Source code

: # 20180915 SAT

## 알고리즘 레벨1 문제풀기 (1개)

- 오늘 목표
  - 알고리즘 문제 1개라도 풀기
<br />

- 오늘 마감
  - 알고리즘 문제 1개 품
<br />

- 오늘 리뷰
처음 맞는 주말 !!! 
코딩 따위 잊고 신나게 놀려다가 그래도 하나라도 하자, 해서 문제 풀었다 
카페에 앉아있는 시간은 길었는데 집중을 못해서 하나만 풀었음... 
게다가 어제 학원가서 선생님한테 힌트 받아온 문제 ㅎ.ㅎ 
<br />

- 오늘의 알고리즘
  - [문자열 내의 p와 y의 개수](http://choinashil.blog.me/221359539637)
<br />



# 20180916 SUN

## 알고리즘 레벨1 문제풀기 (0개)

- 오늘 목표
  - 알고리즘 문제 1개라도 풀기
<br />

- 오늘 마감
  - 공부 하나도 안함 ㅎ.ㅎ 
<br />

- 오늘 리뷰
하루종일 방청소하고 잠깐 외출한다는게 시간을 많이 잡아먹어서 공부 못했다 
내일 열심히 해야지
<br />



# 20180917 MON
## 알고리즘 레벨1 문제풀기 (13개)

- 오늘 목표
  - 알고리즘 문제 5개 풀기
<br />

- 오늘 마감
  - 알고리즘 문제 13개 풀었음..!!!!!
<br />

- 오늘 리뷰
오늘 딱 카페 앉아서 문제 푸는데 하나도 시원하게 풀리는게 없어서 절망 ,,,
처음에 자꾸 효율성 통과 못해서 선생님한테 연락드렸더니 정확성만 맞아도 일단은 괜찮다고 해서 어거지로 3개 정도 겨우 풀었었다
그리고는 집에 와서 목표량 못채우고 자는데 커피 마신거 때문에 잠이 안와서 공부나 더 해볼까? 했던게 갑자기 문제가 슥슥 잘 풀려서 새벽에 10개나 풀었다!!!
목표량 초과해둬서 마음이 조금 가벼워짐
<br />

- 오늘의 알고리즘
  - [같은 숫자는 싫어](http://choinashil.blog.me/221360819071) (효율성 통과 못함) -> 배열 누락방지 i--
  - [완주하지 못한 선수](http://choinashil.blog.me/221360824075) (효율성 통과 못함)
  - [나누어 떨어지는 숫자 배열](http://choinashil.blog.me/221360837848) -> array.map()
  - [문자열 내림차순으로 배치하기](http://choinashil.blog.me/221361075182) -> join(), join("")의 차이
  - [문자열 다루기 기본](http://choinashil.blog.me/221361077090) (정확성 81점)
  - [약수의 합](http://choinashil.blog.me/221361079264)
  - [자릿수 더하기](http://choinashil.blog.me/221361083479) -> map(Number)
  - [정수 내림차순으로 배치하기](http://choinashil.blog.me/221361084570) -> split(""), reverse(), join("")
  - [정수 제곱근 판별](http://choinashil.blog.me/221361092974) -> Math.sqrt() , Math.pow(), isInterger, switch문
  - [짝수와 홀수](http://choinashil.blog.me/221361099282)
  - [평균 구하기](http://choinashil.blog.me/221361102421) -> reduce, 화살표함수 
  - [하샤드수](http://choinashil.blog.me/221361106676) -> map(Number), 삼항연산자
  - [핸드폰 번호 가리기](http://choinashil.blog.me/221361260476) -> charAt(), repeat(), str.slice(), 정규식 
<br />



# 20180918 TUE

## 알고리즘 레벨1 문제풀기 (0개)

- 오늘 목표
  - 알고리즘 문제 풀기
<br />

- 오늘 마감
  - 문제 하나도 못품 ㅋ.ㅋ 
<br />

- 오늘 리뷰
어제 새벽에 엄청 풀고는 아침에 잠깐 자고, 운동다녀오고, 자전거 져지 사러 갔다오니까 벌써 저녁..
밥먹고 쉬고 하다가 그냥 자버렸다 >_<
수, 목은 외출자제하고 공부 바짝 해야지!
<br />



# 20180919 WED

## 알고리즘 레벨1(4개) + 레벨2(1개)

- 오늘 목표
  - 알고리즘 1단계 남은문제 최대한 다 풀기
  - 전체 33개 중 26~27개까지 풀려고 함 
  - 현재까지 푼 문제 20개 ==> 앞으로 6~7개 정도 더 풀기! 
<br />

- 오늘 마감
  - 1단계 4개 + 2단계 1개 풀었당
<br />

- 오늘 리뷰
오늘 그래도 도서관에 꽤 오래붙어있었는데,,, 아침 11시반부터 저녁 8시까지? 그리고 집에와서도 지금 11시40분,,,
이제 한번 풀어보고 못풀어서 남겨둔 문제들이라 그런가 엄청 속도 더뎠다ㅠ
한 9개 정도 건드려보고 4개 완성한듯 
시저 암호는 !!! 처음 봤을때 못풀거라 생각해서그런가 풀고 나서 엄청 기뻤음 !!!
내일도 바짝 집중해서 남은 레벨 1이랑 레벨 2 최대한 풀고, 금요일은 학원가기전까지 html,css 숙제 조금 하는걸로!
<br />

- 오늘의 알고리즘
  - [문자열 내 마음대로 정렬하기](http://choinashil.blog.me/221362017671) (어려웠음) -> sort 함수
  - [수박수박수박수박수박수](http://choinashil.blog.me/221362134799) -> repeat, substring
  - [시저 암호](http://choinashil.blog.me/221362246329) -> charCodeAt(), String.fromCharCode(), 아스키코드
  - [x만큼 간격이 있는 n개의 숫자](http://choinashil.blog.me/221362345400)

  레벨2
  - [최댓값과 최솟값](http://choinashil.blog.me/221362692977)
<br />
******************************
[WORK REQUEST]: Return every entry verbatim.

[ANSWER]:
Source code

: # 20180915 SAT

## 알고리즘 레벨1 문제풀기 (1개)

- 오늘 목표
  - 알고리즘 문제 1개라도 풀기
<br />

- 오늘 마감
  - 알고리즘 문제 1개 품
<br />

- 오늘 리뷰
처음 맞는 주말 !!! 
코딩 따위 잊고 신나게 놀려다가 그래도 하나라도 하자, 해서 문제 풀었다 
카페에 앉아있는 시간은 길었는데 집중을 못해서 하나만 풀었음... 
게다가 어제 학원가서 선생님한테 힌트 받아온 문제 ㅎ.ㅎ 
<br />

- 오늘의 알고리즘
  - [문자열 내의 p와 y의 개수](http://choinashil.blog.me/221359539637)
<br />



# 20180916 SUN

## 알고리즘 레벨1 문제풀기 (0개)

- 오늘 목표
  - 알고리즘 문제 1개라도 풀기
<br />

- 오늘 마감
  - 공부 하나도 안함 ㅎ.ㅎ 
<br />

- 오늘 리뷰
하루종일 방청소하고 잠깐 외출한다는게 시간을 많이 잡아먹어서 공부 못했다 
내일 열심히 해야지
<br />



# 20180917 MON
## 알고리즘 레벨1 문제풀기 (13개)

- 오늘 목표
  - 알고리즘 문제 5개 풀기
<br />

- 오늘 마감
  - 알고리즘 문제 13개 풀었음..!!!!!
<br />

- 오늘 리뷰
오늘 딱 카페 앉아서 문제 푸는데 하나도 시원하게 풀리는게 없어서 절망 ,,,
처음에 자꾸 효율성 통과 못해서 선생님한테 연락드렸더니 정확성만 맞아도 일단은 괜찮다고 해서 어거지로 3개 정도 겨우 풀었었다
그리고는 집에 와서 목표량 못채우고 자는데 커피 마신거 때문에 잠이 안와서 공부나 더 해볼까? 했던게 갑자기 문제가 슥슥 잘 풀려서 새벽에 10개나 풀었다!!!
목표량 초과해둬서 마음이 조금 가벼워짐
<br />

- 오늘의 알고리즘
  - [같은 숫자는 싫어](http://choinashil.blog.me/221360819071) (효율성 통과 못함) -> 배열 누락방지 i--
  - [완주하지 못한 선수](http://choinashil.blog.me/221360824075) (효율성 통과 못함)
  - [나누어 떨어지는 숫자 배열](http://choinashil.blog.me/221360837848) -> array.map()
  - [문자열 내림차순으로 배치하기](http://choinashil.blog.me/221361075182) -> join(), join("")의 차이
  - [문자열 다루기 기본](http://choinashil.blog.me/221361077090) (정확성 81점)
  - [약수의 합](http://choinashil.blog.me/221361079264)
  - [자릿수 더하기](http://choinashil.blog.me/221361083479) -> map(Number)
  - [정수 내림차순으로 배치하기](http://choinashil.blog.me/221361084570) -> split(""), reverse(), join("")
  - [정수 제곱근 판별](http://choinashil.blog.me/221361092974) -> Math.sqrt() , Math.pow(), isInterger, switch문
  - [짝수와 홀수](http://choinashil.blog.me/221361099282)
  - [평균 구하기](http://choinashil.blog.me/221361102421) -> reduce, 화살표함수 
  - [하샤드수](http://choinashil.blog.me/221361106676) -> map(Number), 삼항연산자
  - [핸드폰 번호 가리기](http://choinashil.blog.me/221361260476) -> charAt(), repeat(), str.slice(), 정규식 
<br />



# 20180918 TUE

## 알고리즘 레벨1 문제풀기 (0개)

- 오늘 목표
  - 알고리즘 문제 풀기
<br />

- 오늘 마감
  - 문제 하나도 못품 ㅋ.ㅋ 
<br />

- 오늘 리뷰
어제 새벽에 엄청 풀고는 아침에 잠깐 자고, 운동다녀오고, 자전거 져지 사러 갔다오니까 벌써 저녁..
밥먹고 쉬고 하다가 그냥 자버렸다 >_<
수, 목은 외출자제하고 공부 바짝 해야지!
<br />



# 20180919 WED

## 알고리즘 레벨1(4개) + 레벨2(1개)

- 오늘 목표
  - 알고리즘 1단계 남은문제 최대한 다 풀기
  - 전체 33개 중 26~27개까지 풀려고 함 
  - 현재까지 푼 문제 20개 ==> 앞으로 6~7개 정도 더 풀기! 
<br />

- 오늘 마감
  - 1단계 4개 + 2단계 1개 풀었당
<br />

- 오늘 리뷰
오늘 그래도 도서관에 꽤 오래붙어있었는데,,, 아침 11시반부터 저녁 8시까지? 그리고 집에와서도 지금 11시40분,,,
이제 한번 풀어보고 못풀어서 남겨둔 문제들이라 그런가 엄청 속도 더뎠다ㅠ
한 9개 정도 건드려보고 4개 완성한듯 
시저 암호는 !!! 처음 봤을때 못풀거라 생각해서그런가 풀고 나서 엄청 기뻤음 !!!
내일도 바짝 집중해서 남은 레벨 1이랑 레벨 2 최대한 풀고, 금요일은 학원가기전까지 html,css 숙제 조금 하는걸로!
<br />

- 오늘의 알고리즘
  - [문자열 내 마음대로 정렬하기](http://choinashil.blog.me/221362017671) (어려웠음) -> sort 함수
  - [수박수박수박수박수박수](http://choinashil.blog.me/221362134799) -> repeat, substring
  - [시저 암호](http://choinashil.blog.me/221362246329) -> charCodeAt(), String.fromCharCode(), 아스키코드
  - [x만큼 간격이 있는 n개의 숫자](http://choinashil.blog.me/221362345400)

  레벨2
  - [최댓값과 최솟값](http://choinashil.blog.me/221362692977)
<br />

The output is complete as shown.